TITLE 40 MOTOR VEHICLES AND TRAFFIC

Section 13. Prosecution of Traffic Offenses, 40-13-1 through 40-13-64.

ARTICLE 2 ARRESTS, TRIALS, AND APPEALS

40-13-28. Appeal to superior court; bond.

Any defendant convicted under this article shall have the right of appeal to the superior court. The provisions of Code Sections 5-3-29 and 5-3-30 shall not apply to appeals under this Code section. Otherwise, the appeal shall be entered as appeals are entered from the probate court to the superior court, provided that the defendant shall be entitled to bail and shall be released from custody upon giving the bond as is provided for appearances in criminal cases in the courts of this state. Such bond shall have the same conditions as appearance bonds in criminal cases. The appeal to the superior court shall not be a de novo investigation before a jury but shall be on the record of the hearing as certified by the judge of that court who presided at the hearing below.

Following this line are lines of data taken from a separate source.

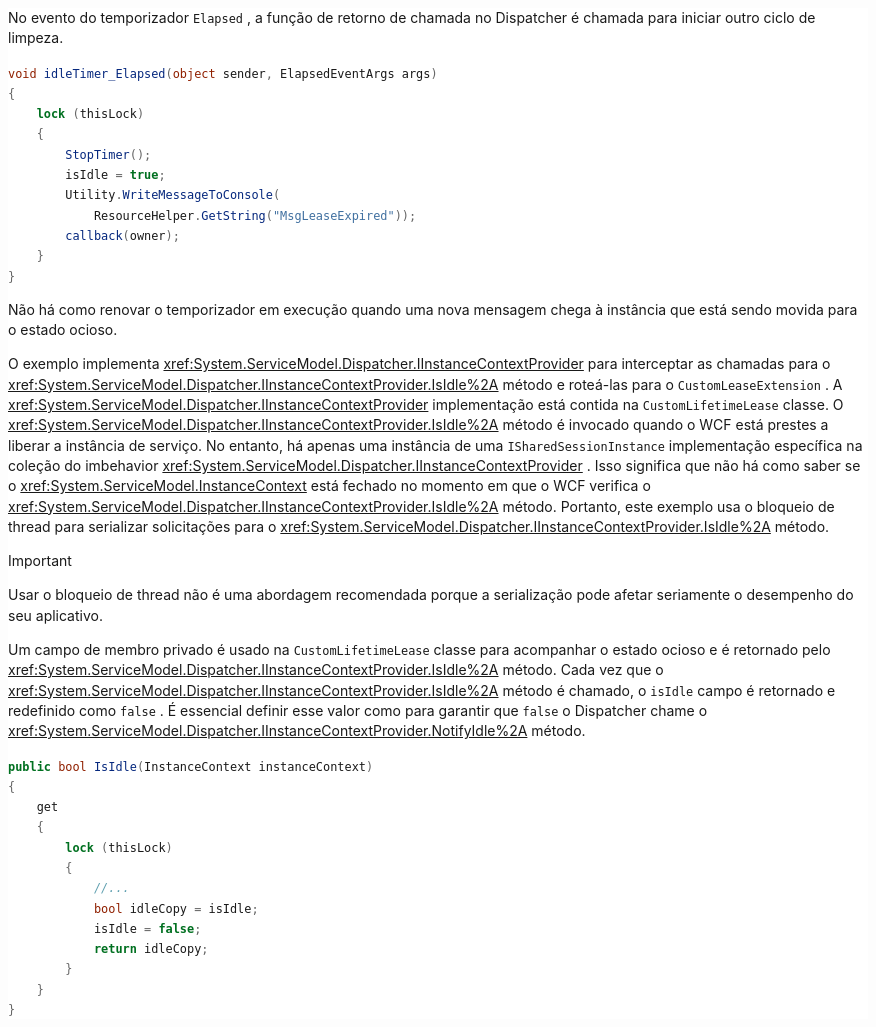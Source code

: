 No evento do temporizador `Elapsed` , a função de retorno de chamada no Dispatcher é chamada para iniciar outro ciclo de limpeza.

```csharp
void idleTimer_Elapsed(object sender, ElapsedEventArgs args)
{
    lock (thisLock)
    {
        StopTimer();
        isIdle = true;
        Utility.WriteMessageToConsole(
            ResourceHelper.GetString("MsgLeaseExpired"));
        callback(owner);
    }
}
```

Não há como renovar o temporizador em execução quando uma nova mensagem chega à instância que está sendo movida para o estado ocioso.

O exemplo implementa <xref:System.ServiceModel.Dispatcher.IInstanceContextProvider> para interceptar as chamadas para o <xref:System.ServiceModel.Dispatcher.IInstanceContextProvider.IsIdle%2A> método e roteá-las para o `CustomLeaseExtension` . A <xref:System.ServiceModel.Dispatcher.IInstanceContextProvider> implementação está contida na `CustomLifetimeLease` classe. O <xref:System.ServiceModel.Dispatcher.IInstanceContextProvider.IsIdle%2A> método é invocado quando o WCF está prestes a liberar a instância de serviço. No entanto, há apenas uma instância de uma `ISharedSessionInstance` implementação específica na coleção do imbehavior <xref:System.ServiceModel.Dispatcher.IInstanceContextProvider> . Isso significa que não há como saber se o <xref:System.ServiceModel.InstanceContext> está fechado no momento em que o WCF verifica o <xref:System.ServiceModel.Dispatcher.IInstanceContextProvider.IsIdle%2A> método. Portanto, este exemplo usa o bloqueio de thread para serializar solicitações para o <xref:System.ServiceModel.Dispatcher.IInstanceContextProvider.IsIdle%2A> método.

> [!IMPORTANT]
> Usar o bloqueio de thread não é uma abordagem recomendada porque a serialização pode afetar seriamente o desempenho do seu aplicativo.

Um campo de membro privado é usado na `CustomLifetimeLease` classe para acompanhar o estado ocioso e é retornado pelo <xref:System.ServiceModel.Dispatcher.IInstanceContextProvider.IsIdle%2A> método. Cada vez que o <xref:System.ServiceModel.Dispatcher.IInstanceContextProvider.IsIdle%2A> método é chamado, o `isIdle` campo é retornado e redefinido como `false` .  É essencial definir esse valor como para garantir que `false` o Dispatcher chame o <xref:System.ServiceModel.Dispatcher.IInstanceContextProvider.NotifyIdle%2A> método.

```csharp
public bool IsIdle(InstanceContext instanceContext)
{
    get
    {
        lock (thisLock)
        {
            //...
            bool idleCopy = isIdle;
            isIdle = false;
            return idleCopy;
        }
    }
}
```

(Ga. L. 1937-38, Ex. Sess., p. 558, § 10; Ga. L. 1986, p. 982, § 15.)

Cross references.

- Appeals to superior courts generally, T. 5, C. 3.

Editor's notes.

- Ga. L. 1986, p. 982, § 25, not codified by the General Assembly, provided that that Act would apply to all cases filed on or after July 1, 1986.

JUDICIAL DECISIONS

Construction of section.

- Language of O.C.G.A. § 40-13-28 cannot be read in isolation so as to support a right of direct appeal regardless of the type of conviction but must instead be read in the context of the entire chapter (see O.C.G.A. Ch. 13, T. 40), which deals only with the trial of traffic offenses committed on public roads. City of Adairsville v. Barton, 159 Ga. App. 810, 285 S.E.2d 581 (1981).

Construing O.C.G.A. §§ 5-6-35(a)(1) and40-13-28 according to their real intent and meaning and not so strictly as to defeat the legislative purpose, the General Assembly did not intend to remove traffic appeals under § 40-13-28 from the discretionary appeals procedures. Brown v. City of Marietta, 214 Ga. App. 840, 449 S.E.2d 540 (1994).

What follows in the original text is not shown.